Your answer should consist of every line in the records that holds "page".
** Given records follows **
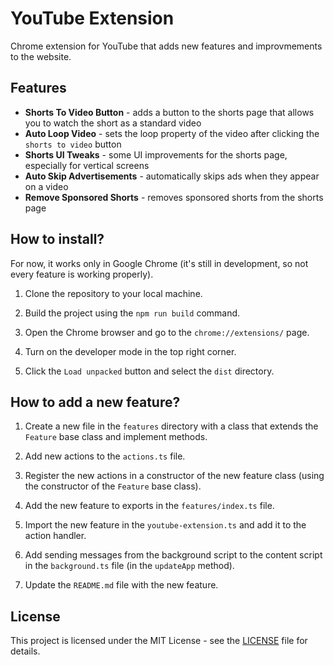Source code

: # YouTube Extension

Chrome extension for YouTube that adds new features and improvmements to the website.


## Features

- **Shorts To Video Button** - adds a button to the shorts page that allows you to watch the short as a standard video
- **Auto Loop Video** - sets the loop property of the video after clicking the `shorts to video` button
- **Shorts UI Tweaks** - some UI improvements for the shorts page, especially for vertical screens
- **Auto Skip Advertisements** - automatically skips ads when they appear on a video
- **Remove Sponsored Shorts** - removes sponsored shorts from the shorts page


## How to install?

For now, it works only in Google Chrome (it's still in development, so not every feature is working properly).

1. Clone the repository to your local machine.

2. Build the project using the `npm run build` command.

3. Open the Chrome browser and go to the `chrome://extensions/` page.

4. Turn on the developer mode in the top right corner.

5. Click the `Load unpacked` button and select the `dist` directory.


## How to add a new feature?

1. Create a new file in the `features` directory with a class that extends the `Feature` base class and implement methods.

2. Add new actions to the `actions.ts` file.

3. Register the new actions in a constructor of the new feature class (using the constructor of the `Feature` base class).

4. Add the new feature to exports in the `features/index.ts` file.

5. Import the new feature in the `youtube-extension.ts` and add it to the action handler.

6. Add sending messages from the background script to the content script in the `background.ts` file (in the `updateApp` method).

7. Update the `README.md` file with the new feature.


## License

This project is licensed under the MIT License - see the [LICENSE](LICENSE) file for details.
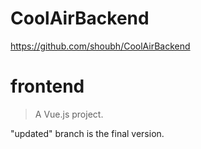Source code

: # CoolAirBackend
https://github.com/shoubh/CoolAirBackend

# frontend

> A Vue.js project.

"updated" branch is the final version.


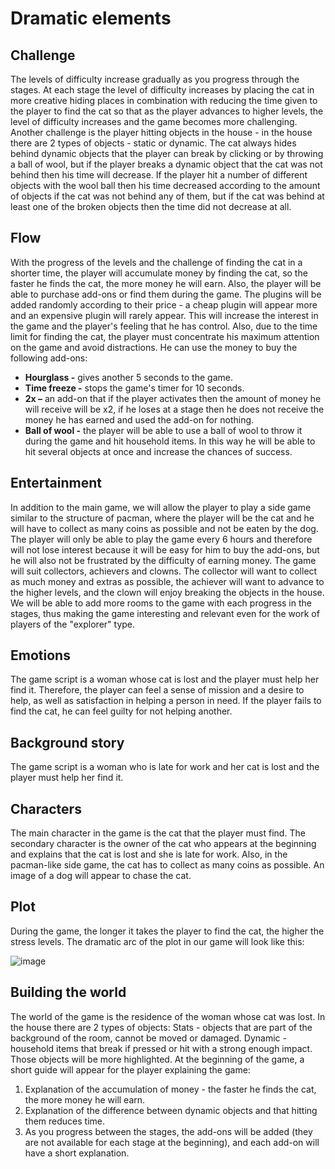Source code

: # Dramatic elements

## Challenge

The levels of difficulty increase gradually as you progress through the stages.
At each stage the level of difficulty increases by placing the cat in more creative hiding places in combination with reducing the time given to the player to find the cat so that as the player advances to higher levels, the level of difficulty increases and the game becomes more challenging.
Another challenge is the player hitting objects in the house - in the house there are 2 types of objects - static or dynamic.
The cat always hides behind dynamic objects that the player can break by clicking or by throwing a ball of wool, but if the player breaks a dynamic object that the cat was not behind then his time will decrease.
If the player hit a number of different objects with the wool ball then his time decreased according to the amount of objects if the cat was not behind any of them, but if the cat was behind at least one of the broken objects then the time did not decrease at all.

## Flow

With the progress of the levels and the challenge of finding the cat in a shorter time, the player will accumulate money by finding the cat, so the faster he finds the cat, the more money he will earn.
Also, the player will be able to purchase add-ons or find them during the game. The plugins will be added randomly according to their price - a cheap plugin will appear more and an expensive plugin will rarely appear. This will increase the interest in the game and the player's feeling that he has control. Also, due to the time limit for finding the cat, the player must concentrate his maximum attention on the game and avoid distractions.
He can use the money to buy the following add-ons:

- **Hourglass -** gives another 5 seconds to the game.
- **Time freeze -** stops the game's timer for 10 seconds.
- **2x –** an add-on that if the player activates then the amount of money he will receive will be x2, if he loses at a stage then he does not receive the money he has earned and used the add-on for nothing.
- **Ball of wool -** the player will be able to use a ball of wool to throw it during the game and hit household items. In this way he will be able to hit several objects at once and increase the chances of success.

## Entertainment

In addition to the main game, we will allow the player to play a side game similar to the structure of pacman, where the player will be the cat and he will have to collect as many coins as possible and not be eaten by the dog.
The player will only be able to play the game every 6 hours and therefore will not lose interest because it will be easy for him to buy the add-ons, but he will also not be frustrated by the difficulty of earning money.
The game will suit collectors, achievers and clowns. The collector will want to collect as much money and extras as possible, the achiever will want to advance to the higher levels, and the clown will enjoy breaking the objects in the house.
We will be able to add more rooms to the game with each progress in the stages, thus making the game interesting and relevant even for the work of players of the "explorer" type.

## Emotions

The game script is a woman whose cat is lost and the player must help her find it. Therefore, the player can feel a sense of mission and a desire to help, as well as satisfaction in helping a person in need. If the player fails to find the cat, he can feel guilty for not helping another.

## Background story

The game script is a woman who is late for work and her cat is lost and the player must help her find it.

## Characters

The main character in the game is the cat that the player must find. The secondary character is the owner of the cat who appears at the beginning and explains that the cat is lost and she is late for work. Also, in the pacman-like side game, the cat has to collect as many coins as possible. An image of a dog will appear to chase the cat.

## Plot

During the game, the longer it takes the player to find the cat, the higher the stress levels.
The dramatic arc of the plot in our game will look like this:

![image](https://github.com/Computer-game-development-course/Where-s-Sky-/assets/93255163/70d4759d-213a-43d1-969c-a0b3fa25bdcf)

## Building the world

The world of the game is the residence of the woman whose cat was lost.
In the house there are 2 types of objects:
Stats - objects that are part of the background of the room, cannot be moved or damaged.
Dynamic - household items that break if pressed or hit with a strong enough impact. Those objects will be more highlighted.
At the beginning of the game, a short guide will appear for the player explaining the game:

1. Explanation of the accumulation of money - the faster he finds the cat, the more money he will earn.
2. Explanation of the difference between dynamic objects and that hitting them reduces time.
3. As you progress between the stages, the add-ons will be added (they are not available for each stage at the beginning), and each add-on will have a short explanation.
** End of Given records **
Exercise response:
- **Shorts To Video Button** - adds a button to the shorts page that allows you to watch the short as a standard video
- **Shorts UI Tweaks** - some UI improvements for the shorts page, especially for vertical screens
- **Remove Sponsored Shorts** - removes sponsored shorts from the shorts page
3. Open the Chrome browser and go to the `chrome://extensions/` page.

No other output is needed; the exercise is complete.